General-purpose computing on graphics processing units (GPGPU, rarely GPGP or GP²U) is the use of a graphics processing unit (GPU), which typically handles computation only for computer graphics, to perform computation in applications traditionally handled by the central processing unit (CPU). The use of multiple video cards in one computer, or large numbers of graphics chips, further parallelizes the already parallel nature of graphics processing. In addition, even a single GPU-CPU framework provides advantages that multiple CPUs on their own do not offer due to the specialization in each chip.
Essentially, a GPGPU pipeline is a kind of parallel processing between one or more GPUs and CPUs that analyzes data as if it were in image or other graphic form. While GPUs operate at lower frequencies, they typically have many times the number of cores. Thus, GPUs can operate on pictures and graphical data effectively far faster than a traditional CPU. Migrating data into graphical form and then using the GPU to scan and analyze it can result in profound speedup.

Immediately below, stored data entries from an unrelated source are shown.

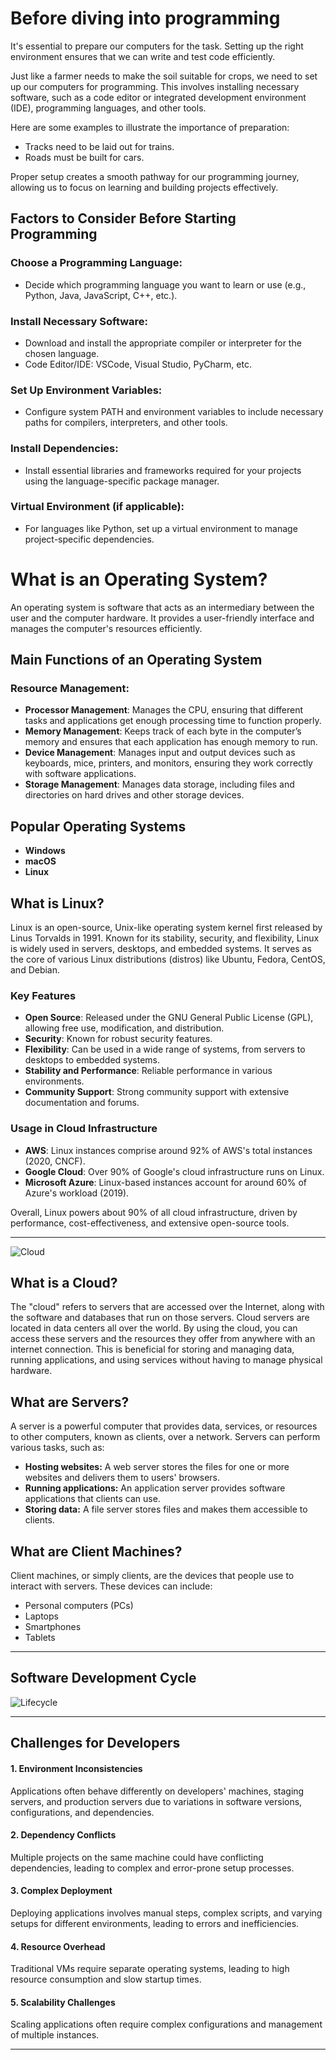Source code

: 
# Before diving into programming

It's essential to prepare our computers for the task. Setting up the right environment ensures that we can write and test code efficiently.

Just like a farmer needs to make the soil suitable for crops, we need to set up our computers for programming. This involves installing necessary software, such as a code editor or integrated development environment (IDE), programming languages, and other tools.

Here are some examples to illustrate the importance of preparation:
- Tracks need to be laid out for trains.
- Roads must be built for cars.

Proper setup creates a smooth pathway for our programming journey, allowing us to focus on learning and building projects effectively.

## Factors to Consider Before Starting Programming

### Choose a Programming Language:
- Decide which programming language you want to learn or use (e.g., Python, Java, JavaScript, C++, etc.).

### Install Necessary Software:
- Download and install the appropriate compiler or interpreter for the chosen language.
- Code Editor/IDE: VSCode, Visual Studio, PyCharm, etc.

### Set Up Environment Variables:
- Configure system PATH and environment variables to include necessary paths for compilers, interpreters, and other tools.

### Install Dependencies:
- Install essential libraries and frameworks required for your projects using the language-specific package manager.

### Virtual Environment (if applicable):
- For languages like Python, set up a virtual environment to manage project-specific dependencies.



# What is an Operating System?

An operating system is software that acts as an intermediary between the user and the computer hardware. It provides a user-friendly interface and manages the computer's resources efficiently.

## Main Functions of an Operating System

### Resource Management:

- **Processor Management**: Manages the CPU, ensuring that different tasks and applications get enough processing time to function properly.
- **Memory Management**: Keeps track of each byte in the computer’s memory and ensures that each application has enough memory to run.
- **Device Management**: Manages input and output devices such as keyboards, mice, printers, and monitors, ensuring they work correctly with software applications.
- **Storage Management**: Manages data storage, including files and directories on hard drives and other storage devices.

## Popular Operating Systems

- **Windows**
- **macOS**
- **Linux**


## What is Linux?

Linux is an open-source, Unix-like operating system kernel first released by Linus Torvalds in 1991. Known for its stability, security, and flexibility, Linux is widely used in servers, desktops, and embedded systems. It serves as the core of various Linux distributions (distros) like Ubuntu, Fedora, CentOS, and Debian.

### Key Features

- **Open Source**: Released under the GNU General Public License (GPL), allowing free use, modification, and distribution.
- **Security**: Known for robust security features.
- **Flexibility**: Can be used in a wide range of systems, from servers to desktops to embedded systems.
- **Stability and Performance**: Reliable performance in various environments.
- **Community Support**: Strong community support with extensive documentation and forums.

### Usage in Cloud Infrastructure

- **AWS**: Linux instances comprise around 92% of AWS's total instances (2020, CNCF).
- **Google Cloud**: Over 90% of Google's cloud infrastructure runs on Linux.
- **Microsoft Azure**: Linux-based instances account for around 60% of Azure's workload (2019).

Overall, Linux powers about 90% of all cloud infrastructure, driven by performance, cost-effectiveness, and extensive open-source tools.


----------------------------------------------------------

![Cloud](./images/cloud.png)

## What is a Cloud?

The "cloud" refers to servers that are accessed over the Internet, along with the software and databases that run on those servers. Cloud servers are located in data centers all over the world. By using the cloud, you can access these servers and the resources they offer from anywhere with an internet connection. This is beneficial for storing and managing data, running applications, and using services without having to manage physical hardware.

## What are Servers?

A server is a powerful computer that provides data, services, or resources to other computers, known as clients, over a network. Servers can perform various tasks, such as:

- **Hosting websites:** A web server stores the files for one or more websites and delivers them to users' browsers.
- **Running applications:** An application server provides software applications that clients can use.
- **Storing data:** A file server stores files and makes them accessible to clients.

## What are Client Machines?

Client machines, or simply clients, are the devices that people use to interact with servers. These devices can include:

- Personal computers (PCs)
- Laptops
- Smartphones
- Tablets

-----
## **Software Development Cycle**

![Lifecycle](./images/lifecycle.png)

---

## Challenges for Developers

#### 1. Environment Inconsistencies
Applications often behave differently on developers' machines, staging servers, and production servers due to variations in software versions, configurations, and dependencies.

#### 2. Dependency Conflicts
Multiple projects on the same machine could have conflicting dependencies, leading to complex and error-prone setup processes.

#### 3. Complex Deployment
Deploying applications involves manual steps, complex scripts, and varying setups for different environments, leading to errors and inefficiencies.

#### 4. Resource Overhead
Traditional VMs require separate operating systems, leading to high resource consumption and slow startup times.

#### 5. Scalability Challenges
Scaling applications often require complex configurations and management of multiple instances.

----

GPGPU pipelines were first developed for better, more general graphics processing (e.g., for better shaders). These pipelines were found to fit scientific computing needs well, and have since been developed in this direction.

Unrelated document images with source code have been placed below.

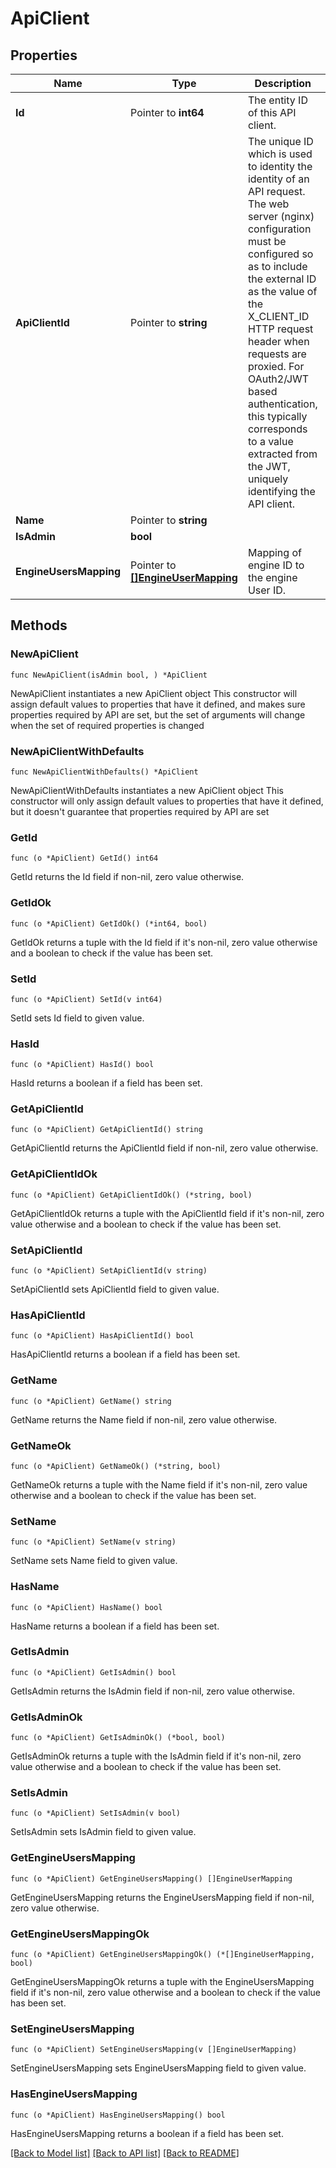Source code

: # ApiClient

## Properties

Name | Type | Description | Notes
------------ | ------------- | ------------- | -------------
**Id** | Pointer to **int64** | The entity ID of this API client. | [optional] [readonly] 
**ApiClientId** | Pointer to **string** | The unique ID which is used to identity the identity of an API request. The web server (nginx) configuration must be configured so as to include the external ID as the value of the X_CLIENT_ID HTTP request header when requests are proxied. For OAuth2/JWT based authentication, this typically corresponds to a value extracted from the JWT, uniquely identifying the API client. | [optional] 
**Name** | Pointer to **string** |  | [optional] 
**IsAdmin** | **bool** |  | 
**EngineUsersMapping** | Pointer to [**[]EngineUserMapping**](EngineUserMapping.md) | Mapping of engine ID to the engine User ID. | [optional] 

## Methods

### NewApiClient

`func NewApiClient(isAdmin bool, ) *ApiClient`

NewApiClient instantiates a new ApiClient object
This constructor will assign default values to properties that have it defined,
and makes sure properties required by API are set, but the set of arguments
will change when the set of required properties is changed

### NewApiClientWithDefaults

`func NewApiClientWithDefaults() *ApiClient`

NewApiClientWithDefaults instantiates a new ApiClient object
This constructor will only assign default values to properties that have it defined,
but it doesn't guarantee that properties required by API are set

### GetId

`func (o *ApiClient) GetId() int64`

GetId returns the Id field if non-nil, zero value otherwise.

### GetIdOk

`func (o *ApiClient) GetIdOk() (*int64, bool)`

GetIdOk returns a tuple with the Id field if it's non-nil, zero value otherwise
and a boolean to check if the value has been set.

### SetId

`func (o *ApiClient) SetId(v int64)`

SetId sets Id field to given value.

### HasId

`func (o *ApiClient) HasId() bool`

HasId returns a boolean if a field has been set.

### GetApiClientId

`func (o *ApiClient) GetApiClientId() string`

GetApiClientId returns the ApiClientId field if non-nil, zero value otherwise.

### GetApiClientIdOk

`func (o *ApiClient) GetApiClientIdOk() (*string, bool)`

GetApiClientIdOk returns a tuple with the ApiClientId field if it's non-nil, zero value otherwise
and a boolean to check if the value has been set.

### SetApiClientId

`func (o *ApiClient) SetApiClientId(v string)`

SetApiClientId sets ApiClientId field to given value.

### HasApiClientId

`func (o *ApiClient) HasApiClientId() bool`

HasApiClientId returns a boolean if a field has been set.

### GetName

`func (o *ApiClient) GetName() string`

GetName returns the Name field if non-nil, zero value otherwise.

### GetNameOk

`func (o *ApiClient) GetNameOk() (*string, bool)`

GetNameOk returns a tuple with the Name field if it's non-nil, zero value otherwise
and a boolean to check if the value has been set.

### SetName

`func (o *ApiClient) SetName(v string)`

SetName sets Name field to given value.

### HasName

`func (o *ApiClient) HasName() bool`

HasName returns a boolean if a field has been set.

### GetIsAdmin

`func (o *ApiClient) GetIsAdmin() bool`

GetIsAdmin returns the IsAdmin field if non-nil, zero value otherwise.

### GetIsAdminOk

`func (o *ApiClient) GetIsAdminOk() (*bool, bool)`

GetIsAdminOk returns a tuple with the IsAdmin field if it's non-nil, zero value otherwise
and a boolean to check if the value has been set.

### SetIsAdmin

`func (o *ApiClient) SetIsAdmin(v bool)`

SetIsAdmin sets IsAdmin field to given value.


### GetEngineUsersMapping

`func (o *ApiClient) GetEngineUsersMapping() []EngineUserMapping`

GetEngineUsersMapping returns the EngineUsersMapping field if non-nil, zero value otherwise.

### GetEngineUsersMappingOk

`func (o *ApiClient) GetEngineUsersMappingOk() (*[]EngineUserMapping, bool)`

GetEngineUsersMappingOk returns a tuple with the EngineUsersMapping field if it's non-nil, zero value otherwise
and a boolean to check if the value has been set.

### SetEngineUsersMapping

`func (o *ApiClient) SetEngineUsersMapping(v []EngineUserMapping)`

SetEngineUsersMapping sets EngineUsersMapping field to given value.

### HasEngineUsersMapping

`func (o *ApiClient) HasEngineUsersMapping() bool`

HasEngineUsersMapping returns a boolean if a field has been set.


[[Back to Model list]](../README.md#documentation-for-models) [[Back to API list]](../README.md#documentation-for-api-endpoints) [[Back to README]](../README.md)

General-purpose computing on GPUs only became practical and popular after about 2001, with the advent of both programmable shaders and floating point support on graphics processors. Notably, problems involving matrices and/or vectors – especially two-, three-, or four-dimensional vectors – were easy to translate to a GPU, which acts with native speed and support on those types. The scientific computing community's experiments with the new hardware began with a matrix multiplication routine (2001); one of the first common scientific programs to run faster on GPUs than CPUs was an implementation of LU factorization (2005).